*What you need to do*
In the copy, include no pictures, but reproduce every record exactly.
Top of Dataset content
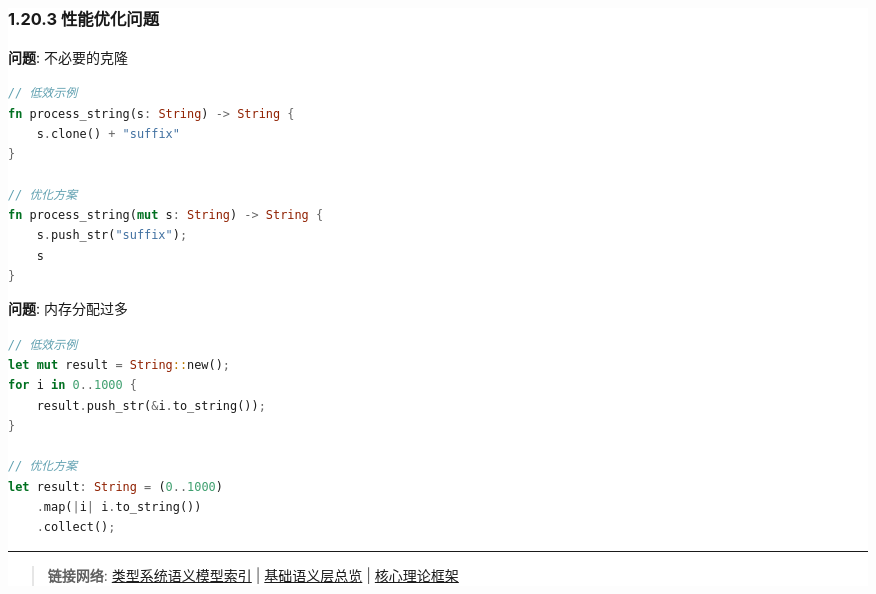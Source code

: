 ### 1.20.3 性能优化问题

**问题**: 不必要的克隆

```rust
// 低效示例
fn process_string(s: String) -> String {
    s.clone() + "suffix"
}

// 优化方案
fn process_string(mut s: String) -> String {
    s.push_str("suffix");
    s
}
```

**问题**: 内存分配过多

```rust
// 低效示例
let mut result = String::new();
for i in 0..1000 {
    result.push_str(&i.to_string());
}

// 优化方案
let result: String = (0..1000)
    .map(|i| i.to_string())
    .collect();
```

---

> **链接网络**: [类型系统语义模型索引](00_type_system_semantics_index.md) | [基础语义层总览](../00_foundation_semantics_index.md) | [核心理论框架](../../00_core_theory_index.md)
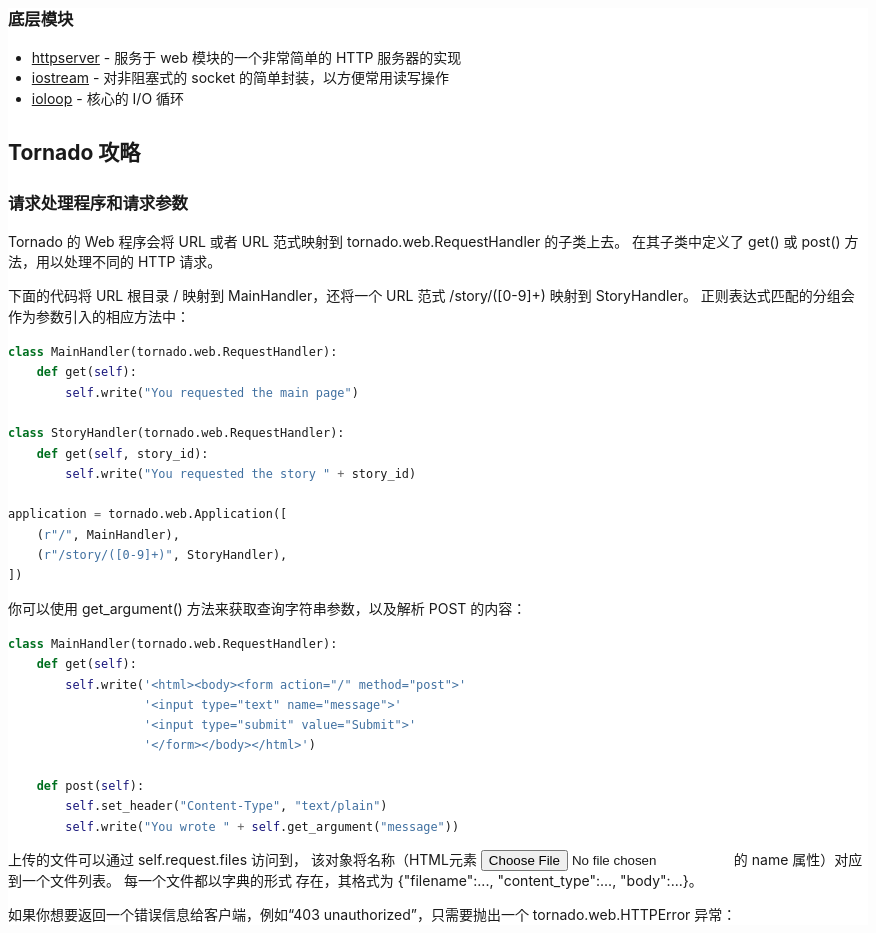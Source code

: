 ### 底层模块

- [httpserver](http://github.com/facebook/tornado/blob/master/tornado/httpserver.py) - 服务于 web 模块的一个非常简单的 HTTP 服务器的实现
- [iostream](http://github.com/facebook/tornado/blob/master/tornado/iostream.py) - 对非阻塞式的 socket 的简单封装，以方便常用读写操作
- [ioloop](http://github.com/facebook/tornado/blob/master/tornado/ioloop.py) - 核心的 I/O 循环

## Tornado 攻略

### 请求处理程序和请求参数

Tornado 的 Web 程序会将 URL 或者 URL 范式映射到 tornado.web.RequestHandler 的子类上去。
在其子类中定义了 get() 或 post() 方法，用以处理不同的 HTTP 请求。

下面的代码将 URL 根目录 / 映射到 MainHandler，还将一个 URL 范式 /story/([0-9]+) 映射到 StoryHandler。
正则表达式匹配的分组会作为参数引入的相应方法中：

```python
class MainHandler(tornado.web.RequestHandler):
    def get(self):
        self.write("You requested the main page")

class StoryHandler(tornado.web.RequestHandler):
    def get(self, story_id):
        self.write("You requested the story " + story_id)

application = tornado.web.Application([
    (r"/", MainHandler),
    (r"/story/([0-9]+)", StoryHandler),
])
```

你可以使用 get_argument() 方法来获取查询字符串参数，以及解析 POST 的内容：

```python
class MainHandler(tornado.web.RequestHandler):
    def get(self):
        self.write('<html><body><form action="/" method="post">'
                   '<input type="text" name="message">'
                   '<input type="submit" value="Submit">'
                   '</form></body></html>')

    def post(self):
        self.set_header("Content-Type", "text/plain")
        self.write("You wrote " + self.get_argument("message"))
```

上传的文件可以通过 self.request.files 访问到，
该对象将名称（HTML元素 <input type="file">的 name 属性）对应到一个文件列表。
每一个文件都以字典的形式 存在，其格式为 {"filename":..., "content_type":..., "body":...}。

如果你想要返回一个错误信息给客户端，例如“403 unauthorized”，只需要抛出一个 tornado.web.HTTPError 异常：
Bottom of Dataset content
*Answer below*
Source code

: ### 1.20.3 性能优化问题

**问题**: 不必要的克隆

```rust
// 低效示例
fn process_string(s: String) -> String {
    s.clone() + "suffix"
}

// 优化方案
fn process_string(mut s: String) -> String {
    s.push_str("suffix");
    s
}
```

**问题**: 内存分配过多

```rust
// 低效示例
let mut result = String::new();
for i in 0..1000 {
    result.push_str(&i.to_string());
}

// 优化方案
let result: String = (0..1000)
    .map(|i| i.to_string())
    .collect();
```

---

> **链接网络**: [类型系统语义模型索引](00_type_system_semantics_index.md) | [基础语义层总览](../00_foundation_semantics_index.md) | [核心理论框架](../../00_core_theory_index.md)
Source code

: ### 底层模块

- [httpserver](http://github.com/facebook/tornado/blob/master/tornado/httpserver.py) - 服务于 web 模块的一个非常简单的 HTTP 服务器的实现
- [iostream](http://github.com/facebook/tornado/blob/master/tornado/iostream.py) - 对非阻塞式的 socket 的简单封装，以方便常用读写操作
- [ioloop](http://github.com/facebook/tornado/blob/master/tornado/ioloop.py) - 核心的 I/O 循环

## Tornado 攻略

### 请求处理程序和请求参数

Tornado 的 Web 程序会将 URL 或者 URL 范式映射到 tornado.web.RequestHandler 的子类上去。
在其子类中定义了 get() 或 post() 方法，用以处理不同的 HTTP 请求。

下面的代码将 URL 根目录 / 映射到 MainHandler，还将一个 URL 范式 /story/([0-9]+) 映射到 StoryHandler。
正则表达式匹配的分组会作为参数引入的相应方法中：

```python
class MainHandler(tornado.web.RequestHandler):
    def get(self):
        self.write("You requested the main page")

class StoryHandler(tornado.web.RequestHandler):
    def get(self, story_id):
        self.write("You requested the story " + story_id)

application = tornado.web.Application([
    (r"/", MainHandler),
    (r"/story/([0-9]+)", StoryHandler),
])
```

你可以使用 get_argument() 方法来获取查询字符串参数，以及解析 POST 的内容：

```python
class MainHandler(tornado.web.RequestHandler):
    def get(self):
        self.write('<html><body><form action="/" method="post">'
                   '<input type="text" name="message">'
                   '<input type="submit" value="Submit">'
                   '</form></body></html>')

    def post(self):
        self.set_header("Content-Type", "text/plain")
        self.write("You wrote " + self.get_argument("message"))
```

上传的文件可以通过 self.request.files 访问到，
该对象将名称（HTML元素 <input type="file">的 name 属性）对应到一个文件列表。
每一个文件都以字典的形式 存在，其格式为 {"filename":..., "content_type":..., "body":...}。

如果你想要返回一个错误信息给客户端，例如“403 unauthorized”，只需要抛出一个 tornado.web.HTTPError 异常：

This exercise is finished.